## WHAT THIS TASK INVOLVES
Only lines containing the string "title" belong in the answer; copy all of them from the entries.

Collected data

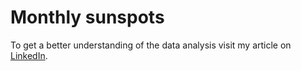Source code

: <h1>Monthly sunspots</h1>

To get a better understanding of the data analysis visit my article on [LinkedIn](https://www.linkedin.com/pulse/mlpregressor-aplicado-ao-dataset-monthly-sunspots-thiago-munich/).
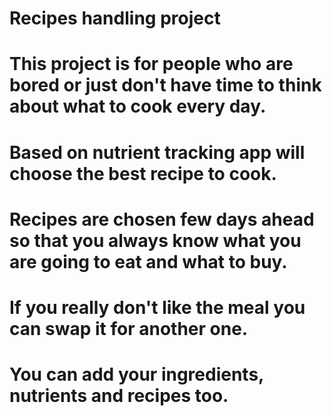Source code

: # Recipes handling project
# This project is for people who are bored or just don't have time to think about what to cook every day.
# Based on nutrient tracking app will choose the best recipe to cook.
# Recipes are chosen few days ahead so that you always know what you are going to eat and what to buy.
# If you really don't like the meal you can swap it for another one.
# You can add your ingredients, nutrients and recipes too.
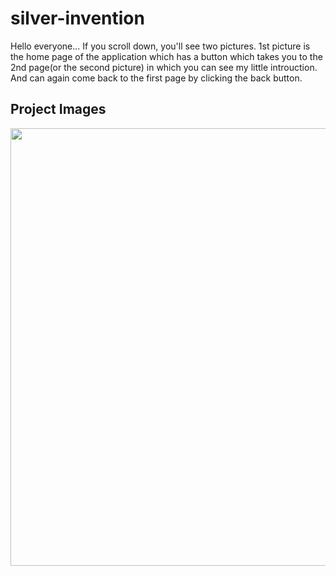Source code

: # silver-invention

Hello everyone...
If you scroll down, you'll see two pictures.
1st picture is the home page of the application which has a button which takes you to the
2nd page(or the second picture) in which you can see my little introuction.
And can again come back to the first page by clicking the back button.

## Project Images

<img src = "https://user-images.githubusercontent.com/61787056/77848483-b3b8c600-71e2-11ea-8c48-4b8fc6556ff1.jpg" width = 750 height = 700>
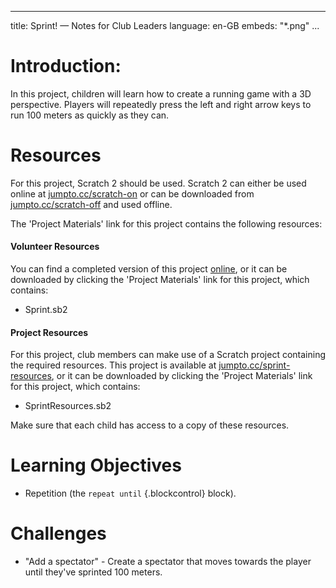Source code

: * * *

title: Sprint! — Notes for Club Leaders language: en-GB embeds: "*.png" ...

# Introduction:

In this project, children will learn how to create a running game with a 3D perspective. Players will repeatedly press the left and right arrow keys to run 100 meters as quickly as they can.

# Resources

For this project, Scratch 2 should be used. Scratch 2 can either be used online at [jumpto.cc/scratch-on](http://jumpto.cc/scratch-on) or can be downloaded from [jumpto.cc/scratch-off](http://jumpto.cc/scratch-off) and used offline.

The 'Project Materials' link for this project contains the following resources:

#### Volunteer Resources

You can find a completed version of this project [online](http://scratch.mit.edu/projects/85609372/#editor), or it can be downloaded by clicking the 'Project Materials' link for this project, which contains:

+ Sprint.sb2

#### Project Resources

For this project, club members can make use of a Scratch project containing the required resources. This project is available at [jumpto.cc/sprint-resources](http://jumpto.cc/sprint-resources), or it can be downloaded by clicking the 'Project Materials' link for this project, which contains:

+ SprintResources.sb2

Make sure that each child has access to a copy of these resources.

# Learning Objectives

+ Repetition (the `repeat until` {.blockcontrol} block).

# Challenges

+ "Add a spectator" - Create a spectator that moves towards the player until they've sprinted 100 meters.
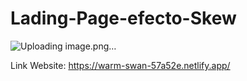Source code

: # Lading-Page-efecto-Skew

![Uploading image.png…]()


Link Website: https://warm-swan-57a52e.netlify.app/
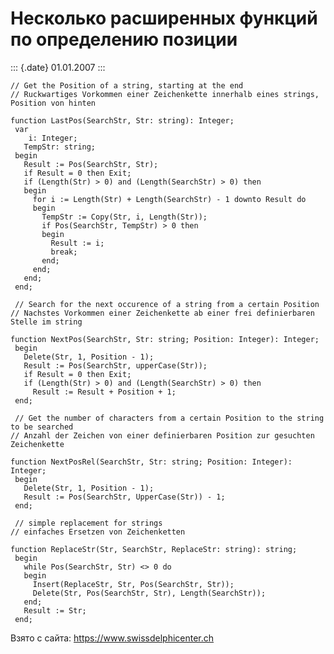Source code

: Несколько расширенных функций по определению позиции
====================================================

::: {.date}
01.01.2007
:::

    // Get the Position of a string, starting at the end 
    // Ruckwartiges Vorkommen einer Zeichenkette innerhalb eines strings, Position von hinten 
     
    function LastPos(SearchStr, Str: string): Integer;
     var
        i: Integer;
       TempStr: string;
     begin
       Result := Pos(SearchStr, Str);
       if Result = 0 then Exit;
       if (Length(Str) > 0) and (Length(SearchStr) > 0) then
       begin
         for i := Length(Str) + Length(SearchStr) - 1 downto Result do
         begin
           TempStr := Copy(Str, i, Length(Str));
           if Pos(SearchStr, TempStr) > 0 then
           begin
             Result := i;
             break;
           end;
         end;
       end;
     end;
     
     // Search for the next occurence of a string from a certain Position 
    // Nachstes Vorkommen einer Zeichenkette ab einer frei definierbaren Stelle im string 
     
    function NextPos(SearchStr, Str: string; Position: Integer): Integer;
     begin
       Delete(Str, 1, Position - 1);
       Result := Pos(SearchStr, upperCase(Str));
       if Result = 0 then Exit;
       if (Length(Str) > 0) and (Length(SearchStr) > 0) then
         Result := Result + Position + 1;
     end;
     
     // Get the number of characters from a certain Position to the string to be searched 
    // Anzahl der Zeichen von einer definierbaren Position zur gesuchten Zeichenkette 
     
    function NextPosRel(SearchStr, Str: string; Position: Integer): Integer;
     begin
       Delete(Str, 1, Position - 1);
       Result := Pos(SearchStr, UpperCase(Str)) - 1;
     end;
     
     // simple replacement for strings 
    // einfaches Ersetzen von Zeichenketten 
     
    function ReplaceStr(Str, SearchStr, ReplaceStr: string): string;
     begin
       while Pos(SearchStr, Str) <> 0 do
       begin
         Insert(ReplaceStr, Str, Pos(SearchStr, Str));
         Delete(Str, Pos(SearchStr, Str), Length(SearchStr));
       end;
       Result := Str;
     end;

Взято с сайта: <https://www.swissdelphicenter.ch>

 
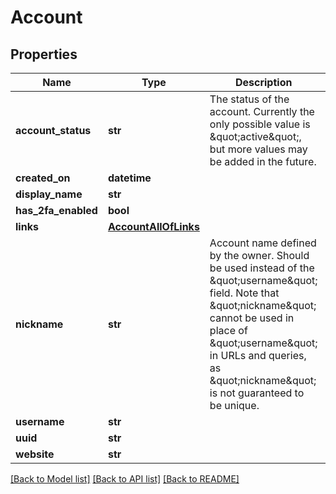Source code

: # Account

## Properties
Name | Type | Description | Notes
------------ | ------------- | ------------- | -------------
**account_status** | **str** | The status of the account. Currently the only possible value is \&quot;active\&quot;, but more values may be added in the future. | [optional] 
**created_on** | **datetime** |  | [optional] 
**display_name** | **str** |  | [optional] 
**has_2fa_enabled** | **bool** |  | [optional] 
**links** | [**AccountAllOfLinks**](AccountAllOfLinks.md) |  | [optional] 
**nickname** | **str** | Account name defined by the owner. Should be used instead of the \&quot;username\&quot; field. Note that \&quot;nickname\&quot; cannot be used in place of \&quot;username\&quot; in URLs and queries, as \&quot;nickname\&quot; is not guaranteed to be unique. | [optional] 
**username** | **str** |  | [optional] 
**uuid** | **str** |  | [optional] 
**website** | **str** |  | [optional] 

[[Back to Model list]](../README.md#documentation-for-models) [[Back to API list]](../README.md#documentation-for-api-endpoints) [[Back to README]](../README.md)


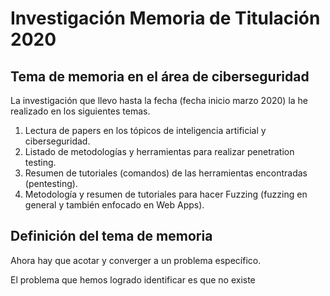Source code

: # Investigación Memoria de Titulación 2020

## Tema de memoria en el área de ciberseguridad

La investigación que llevo hasta la fecha (fecha inicio marzo 2020) la he realizado en los siguientes temas.

1. Lectura de papers en los tópicos de inteligencia artificial y ciberseguridad.
2. Listado de metodologías y herramientas para realizar penetration testing.
3. Resumen de tutoriales (comandos) de las herramientas encontradas (pentesting).
4. Metodología y resumen de tutoriales para hacer Fuzzing (fuzzing en general y también enfocado en Web Apps).

## Definición del tema de memoria
Ahora hay que acotar y converger a un problema específico.

El problema que hemos logrado identificar es que no existe
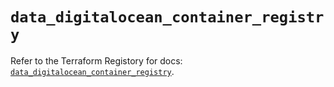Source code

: # `data_digitalocean_container_registry`

Refer to the Terraform Registory for docs: [`data_digitalocean_container_registry`](https://registry.terraform.io/providers/digitalocean/digitalocean/2.29.0/docs/data-sources/container_registry).
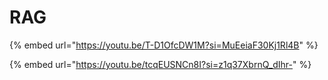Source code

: # RAG

{% embed url="https://youtu.be/T-D1OfcDW1M?si=MuEeiaF30Kj1Rl4B" %}

{% embed url="https://youtu.be/tcqEUSNCn8I?si=z1q37XbrnQ_dIhr-" %}

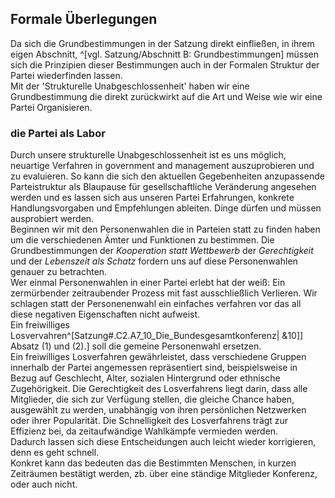 ## Formale Überlegungen

Da sich die Grundbestimmungen in der Satzung direkt einfließen, in ihrem eigen Abschnitt, ^[vgl. Satzung/Abschnitt B: Grundbestimmungen] müssen sich die Prinzipien dieser Bestimmungen auch in der Formalen Struktur der Partei wiederfinden lassen.  
Mit der 'Strukturelle Unabgeschlossenheit' haben wir eine Grundbestimmung die direkt zurückwirkt auf die Art und Weise wie wir eine Partei Organisieren.  


### die Partei als Labor

Durch unsere strukturelle Unabgeschlossenheit ist es uns möglich, neuartige Verfahren in government and management auszuprobieren und zu evaluieren. So kann die sich den aktuellen Gegebenheiten anzupassende Parteistruktur als Blaupause für gesellschaftliche Veränderung angesehen werden und es lassen sich aus unseren Partei Erfahrungen, konkrete Handlungsvorgaben und Empfehlungen ableiten. Dinge dürfen und müssen ausprobiert werden.  
Beginnen wir mit den Personenwahlen die in Parteien statt zu finden haben um die verschiedenen Ämter und Funktionen zu bestimmen. Die Grundbestimmungen der _Kooperation statt Wettbewerb_ der _Gerechtigkeit_ und der _Lebenszeit als Schatz_ fordern uns auf diese Personenwahlen genauer zu betrachten.  
Wer einmal Personenwahlen in einer Partei erlebt hat der weiß: Ein zermürbender zeitraubender Prozess mit fast ausschließlich Verlieren. Wir schlagen statt der Personenenwahl ein einfaches verfahren vor das all diese negativen Eigenschaften nicht aufweist.  
Ein freiwilliges Losvervahren^[Satzung#.C2.A7_10_Die_Bundesgesamtkonferenz| &10]] Absatz (1) und (2).] soll die gemeine Personenwahl ersetzen.  
Ein freiwilliges Losverfahren gewährleistet, dass verschiedene Gruppen innerhalb der Partei angemessen repräsentiert sind, beispielsweise in Bezug auf Geschlecht, Alter, sozialen Hintergrund oder ethnische Zugehörigkeit. Die Gerechtigkeit des Losverfahrens liegt darin, dass alle Mitglieder, die sich zur Verfügung stellen, die gleiche Chance haben, ausgewählt zu werden, unabhängig von ihren persönlichen Netzwerken oder ihrer Popularität. Die Schnelligkeit des Losverfahrens trägt zur Effizienz bei, da zeitaufwändige Wahlkämpfe vermieden werden.  
Dadurch lassen sich diese Entscheidungen auch leicht wieder korrigieren, denn es geht schnell.  
Konkret kann das bedeuten das die Bestimmten Menschen, in kurzen Zeiträumen bestätigt werden, zb. über eine ständige Mitglieder Konferenz, oder auch nicht. 


### 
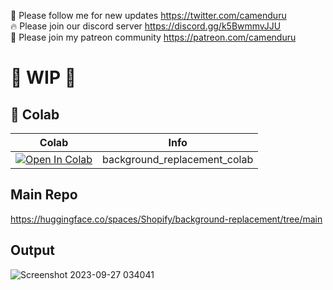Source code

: 🐣 Please follow me for new updates https://twitter.com/camenduru <br />
🔥 Please join our discord server https://discord.gg/k5BwmmvJJU <br />
🥳 Please join my patreon community https://patreon.com/camenduru <br />

# 🚦 WIP 🚦

## 🦒 Colab

| Colab | Info
| --- | --- |
[![Open In Colab](https://colab.research.google.com/assets/colab-badge.svg)](https://colab.research.google.com/github/camenduru/background-replacement-colab/blob/main/background_replacement_colab.ipynb) | background_replacement_colab

## Main Repo
https://huggingface.co/spaces/Shopify/background-replacement/tree/main

## Output

![Screenshot 2023-09-27 034041](https://github.com/camenduru/background-replacement-colab/assets/54370274/c63a66b5-3c3c-40eb-8794-b7bc1b4c5a29)

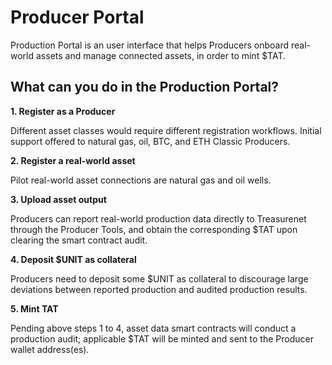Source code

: # Producer Portal

Production Portal is an user interface that helps Producers onboard real-world assets and manage connected assets, in order to mint $TAT.

## What can you do in the Production Portal?

**1. Register as a Producer**

Different asset classes would require different registration workflows. Initial support offered to natural gas, oil, BTC, and ETH Classic Producers.

**2. Register a real-world asset**

Pilot real-world asset connections are natural gas and oil wells.

**3. Upload asset output**

Producers can report real-world production data directly to Treasurenet through the Producer Tools, and obtain the corresponding $TAT upon clearing the smart contract audit.

**4. Deposit $UNIT as collateral**

Producers need to deposit some $UNIT as collateral to discourage large deviations between reported production and audited production results.

**5. Mint TAT**

Pending above steps 1 to 4, asset data smart contracts will conduct a production audit; applicable $TAT will be minted and sent to the Producer wallet address(es).
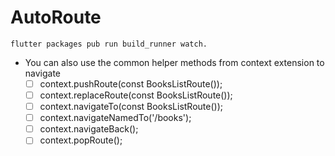 # AutoRoute
    flutter packages pub run build_runner watch.


  - You can also use the common helper methods from context extension to navigate
    - [ ] context.pushRoute(const BooksListRoute());
    - [ ] context.replaceRoute(const BooksListRoute());
    - [ ] context.navigateTo(const BooksListRoute());
    - [ ] context.navigateNamedTo('/books');
    - [ ] context.navigateBack();
    - [ ] context.popRoute();
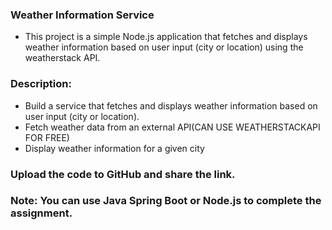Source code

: 
### Weather Information Service
- This project is a simple Node.js application that fetches and displays weather information based on user input (city or location) using the weatherstack API.

### Description:
- Build a service that fetches and displays weather information based on user input (city or location).
- Fetch weather data from an external API(CAN USE WEATHERSTACKAPI FOR FREE)
- Display weather information for a given city
 
### Upload the code to GitHub and share the link.

### Note: You can use Java Spring Boot or Node.js to complete the assignment.
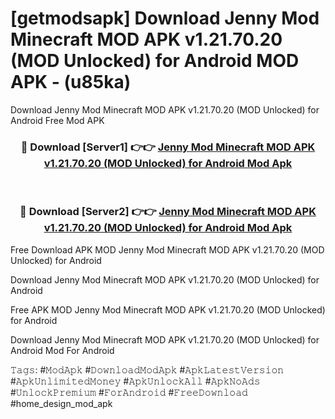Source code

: # [getmodsapk] Download Jenny Mod Minecraft MOD APK v1.21.70.20 (MOD Unlocked) for Android MOD APK - (u85ka)
Download Jenny Mod Minecraft MOD APK v1.21.70.20 (MOD Unlocked) for Android Free Mod APK

<div align="center">
<h3>🔴 Download [Server1] 👉👉 <a href="https://apk-comot.site?title=Jenny_Mod_Minecraft_MOD_APK_v1.21.70.20_(MOD_Unlocked)_for_Android">Jenny Mod Minecraft MOD APK v1.21.70.20 (MOD Unlocked) for Android Mod Apk</a></h3><br>

<h3>🔴 Download [Server2] 👉👉 <a href="https://apk-comot.site?title=Jenny_Mod_Minecraft_MOD_APK_v1.21.70.20_(MOD_Unlocked)_for_Android">Jenny Mod Minecraft MOD APK v1.21.70.20 (MOD Unlocked) for Android Mod Apk</a></h3>
</div>


Free Download APK MOD Jenny Mod Minecraft MOD APK v1.21.70.20 (MOD Unlocked) for Android

Download Jenny Mod Minecraft MOD APK v1.21.70.20 (MOD Unlocked) for Android 

Free APK MOD Jenny Mod Minecraft MOD APK v1.21.70.20 (MOD Unlocked) for Android 

Download Jenny Mod Minecraft MOD APK v1.21.70.20 (MOD Unlocked) for Android Mod For Android

𝚃𝚊𝚐𝚜: #𝙼𝚘𝚍𝙰𝚙𝚔 #𝙳𝚘𝚠𝚗𝚕𝚘𝚊𝚍𝙼𝚘𝚍𝙰𝚙𝚔 #𝙰𝚙𝚔𝙻𝚊𝚝𝚎𝚜𝚝𝚅𝚎𝚛𝚜𝚒𝚘𝚗 #𝙰𝚙𝚔𝚄𝚗𝚕𝚒𝚖𝚒𝚝𝚎𝚍𝙼𝚘𝚗𝚎𝚢 #𝙰𝚙𝚔𝚄𝚗𝚕𝚘𝚌𝚔𝙰𝚕𝚕 #𝙰𝚙𝚔𝙽𝚘𝙰𝚍𝚜 #𝚄𝚗𝚕𝚘𝚌𝚔𝙿𝚛𝚎𝚖𝚒𝚞𝚖 #𝙵𝚘𝚛𝙰𝚗𝚍𝚛𝚘𝚒𝚍 #𝙵𝚛𝚎𝚎𝙳𝚘𝚠𝚗𝚕𝚘𝚊𝚍 #home_design_mod_apk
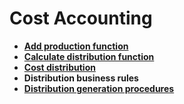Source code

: # Cost Accounting

- **[Add production function](https://docs.erp.net/tech/modules/financials/cost-accounting/add-production-function.html?q=Add%20production%20function)**
- **[Calculate distribution function](https://docs.erp.net/tech/modules/financials/cost-accounting/calculate-distribution-function.html?q=Calculate%20distribution%20function)**
- **[Cost distribution](https://docs.erp.net/tech/modules/financials/cost-accounting/cost-distribution.html?q=Cost%20distribution)**
- **Distribution business rules**
- **[Distribution generation procedures](https://docs.erp.net/tech/advanced/document-flow/generation-procedures.html?q=Distribution%20generation%20procedures)**


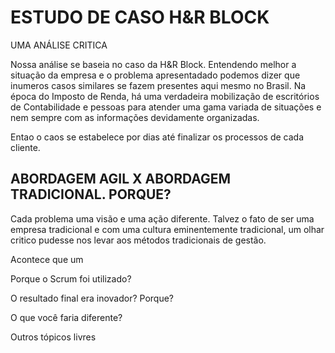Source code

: # ESTUDO DE CASO H&R BLOCK
  UMA ANÁLISE CRITICA

Nossa análise se baseia no caso da H&R Block. Entendendo melhor a situação da empresa e o problema apresentadado
podemos dizer que inumeros casos similares se fazem presentes aqui mesmo no Brasil. Na época do Imposto de Renda,
há uma verdadeira mobilização de escritórios de Contabilidade e pessoas para atender uma gama variada de situações
e nem sempre com as informações devidamente organizadas.

Entao o caos se estabelece por dias até finalizar os processos de cada cliente.


## ABORDAGEM AGIL X ABORDAGEM TRADICIONAL. PORQUE?

Cada problema uma visão e uma ação diferente. Talvez o fato de ser uma empresa tradicional e com uma cultura eminentemente
tradicional, um olhar critico pudesse nos levar aos métodos tradicionais de gestão. 

Acontece que um

Porque o Scrum foi utilizado?


O resultado final era inovador? Porque?


O que você faria diferente?


Outros tópicos livres


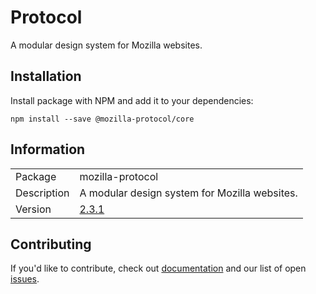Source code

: # Protocol

A modular design system for Mozilla websites.

## Installation

Install package with NPM and add it to your dependencies:

`npm install --save @mozilla-protocol/core`

## Information

<table>
<tr>
<td>Package</td><td>mozilla-protocol</td>
</tr>
<tr>
<td>Description</td>
<td>A modular design system for Mozilla websites.</td>
</tr>
<tr>
<td>Version</td>
<td><a href="https://github.com/mozilla/protocol/blob/master/CHANGELOG.md">2.3.1</a></td>
</tr>
</table>

## Contributing

If you'd like to contribute, check out [documentation](https://github.com/mozilla/protocol/blob/master/README.md) and our list of open [issues](https://github.com/mozilla/protocol/issues).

## ANSWER TO THIS TASK
title: Sprint! — Notes for Club Leaders language: en-GB embeds: "*.png" ...
<h3>🔴 Download [Server1] 👉👉 <a href="https://apk-comot.site?title=Jenny_Mod_Minecraft_MOD_APK_v1.21.70.20_(MOD_Unlocked)_for_Android">Jenny Mod Minecraft MOD APK v1.21.70.20 (MOD Unlocked) for Android Mod Apk</a></h3><br>
<h3>🔴 Download [Server2] 👉👉 <a href="https://apk-comot.site?title=Jenny_Mod_Minecraft_MOD_APK_v1.21.70.20_(MOD_Unlocked)_for_Android">Jenny Mod Minecraft MOD APK v1.21.70.20 (MOD Unlocked) for Android Mod Apk</a></h3>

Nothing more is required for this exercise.